On l’appelle aussi baudroie. Eh bien ! j’évoquerai un genre de baudroie que vous ne risquez pas de trouver dans votre assiette, ni d’ailleurs dans la mer, sauf si vous plongez des centaines de mètres sous la surface. Il s’agit de la baudroie abyssale également nommée monstre des abysses.

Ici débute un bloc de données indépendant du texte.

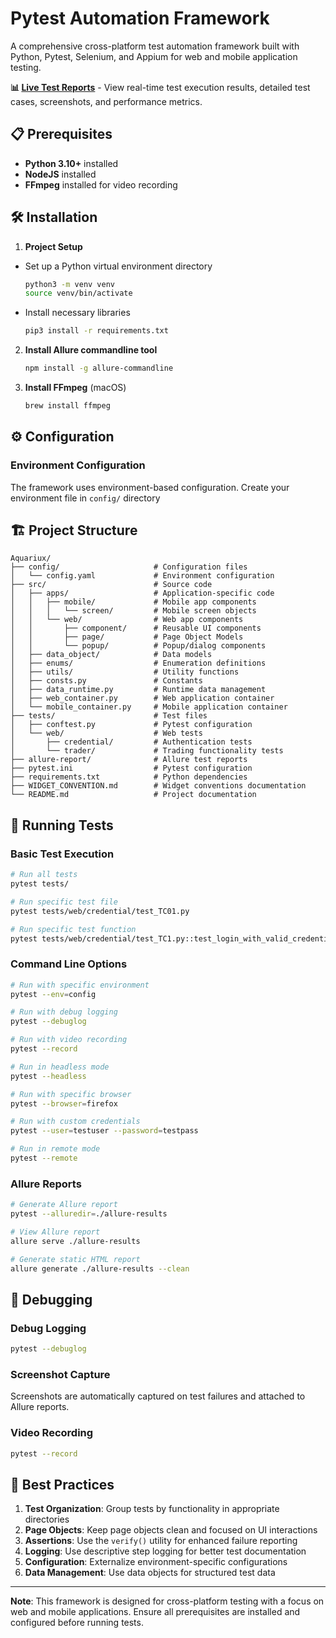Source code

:# Pytest Automation Framework

A comprehensive cross-platform test automation framework built with Python, Pytest, Selenium, and Appium for web and
mobile application testing.

**📊 [Live Test Reports](https://aquariux.netlify.app/)** - View real-time test execution results, detailed test cases, screenshots, and performance metrics.

## 📋 Prerequisites

* __Python 3.10+__ installed
* __NodeJS__ installed
* __FFmpeg__ installed for video recording

## 🛠️ Installation

1. **Project Setup**

* Set up a Python virtual environment directory

    ```bash
    python3 -m venv venv
    source venv/bin/activate
    ```
* Install necessary libraries

    ```bash
    pip3 install -r requirements.txt
    ```

2. **Install Allure commandline tool**
   ```bash
   npm install -g allure-commandline
   ```

4. **Install FFmpeg** (macOS)
   ```bash
   brew install ffmpeg
   ```

## ⚙️ Configuration

### Environment Configuration

The framework uses environment-based configuration. Create your environment file in `config/` directory

## 🏗️ Project Structure

```
Aquariux/
├── config/                     # Configuration files
│   └── config.yaml             # Environment configuration
├── src/                        # Source code
│   ├── apps/                   # Application-specific code
│   │   ├── mobile/             # Mobile app components
│   │   │   └── screen/         # Mobile screen objects
│   │   └── web/                # Web app components
│   │       ├── component/      # Reusable UI components
│   │       ├── page/           # Page Object Models
│   │       └── popup/          # Popup/dialog components
│   ├── data_object/            # Data models
│   ├── enums/                  # Enumeration definitions
│   ├── utils/                  # Utility functions
│   ├── consts.py               # Constants
│   ├── data_runtime.py         # Runtime data management
│   ├── web_container.py        # Web application container
│   └── mobile_container.py     # Mobile application container
├── tests/                      # Test files
│   ├── conftest.py             # Pytest configuration
│   └── web/                    # Web tests
│       ├── credential/         # Authentication tests
│       └── trader/             # Trading functionality tests
├── allure-report/              # Allure test reports
├── pytest.ini                  # Pytest configuration
├── requirements.txt            # Python dependencies
├── WIDGET_CONVENTION.md        # Widget conventions documentation
└── README.md                   # Project documentation
```

## 🚀 Running Tests

### Basic Test Execution

```bash
# Run all tests
pytest tests/

# Run specific test file
pytest tests/web/credential/test_TC01.py

# Run specific test function
pytest tests/web/credential/test_TC1.py::test_login_with_valid_credential
```

### Command Line Options

```bash
# Run with specific environment
pytest --env=config

# Run with debug logging
pytest --debuglog

# Run with video recording
pytest --record

# Run in headless mode
pytest --headless

# Run with specific browser
pytest --browser=firefox

# Run with custom credentials
pytest --user=testuser --password=testpass

# Run in remote mode
pytest --remote
```

### Allure Reports

```bash
# Generate Allure report
pytest --alluredir=./allure-results

# View Allure report
allure serve ./allure-results

# Generate static HTML report
allure generate ./allure-results --clean
```

## 🐛 Debugging

### Debug Logging

```bash
pytest --debuglog
```

### Screenshot Capture

Screenshots are automatically captured on test failures and attached to Allure reports.

### Video Recording

```bash
pytest --record
```

## 📝 Best Practices

1. **Test Organization**: Group tests by functionality in appropriate directories
2. **Page Objects**: Keep page objects clean and focused on UI interactions
3. **Assertions**: Use the `verify()` utility for enhanced failure reporting
4. **Logging**: Use descriptive step logging for better test documentation
5. **Configuration**: Externalize environment-specific configurations
6. **Data Management**: Use data objects for structured test data

---

**Note**: This framework is designed for cross-platform testing with a focus on web and mobile applications. Ensure all
prerequisites are installed and configured before running tests.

L’animal est inimaginable : une énorme bouche ouverte hérissée de longues dents acérées tournées vers l’intérieur, deux yeux minuscules, et une lampe frontale. Précisément une tige (le premier rayon de sa nageoire dorsale) terminée par un lumignon fluorescent qui s’agite devant sa tête. Cette baudroie dispose d’autres filaments sensoriels luminescents. Elle produit sa lumière grâce à des bactéries symbiotiques. Pratique quand on vit dans le noir, et chasse à l’affut, cette lumière sert de leurre. Une proie qui s’approche en prédateur est engloutie dans l’énorme bouche, telle l’avaleur avalé. Les dents se relèvent alors comme une herse. Fuite interdite ! Grâce à son estomac extensible, la baudroie gobe des bêtes plus volumineuse qu’elle. La petite taille du monstre – 20 centimètres – vous déçoit peut-être ? Attendez la suite…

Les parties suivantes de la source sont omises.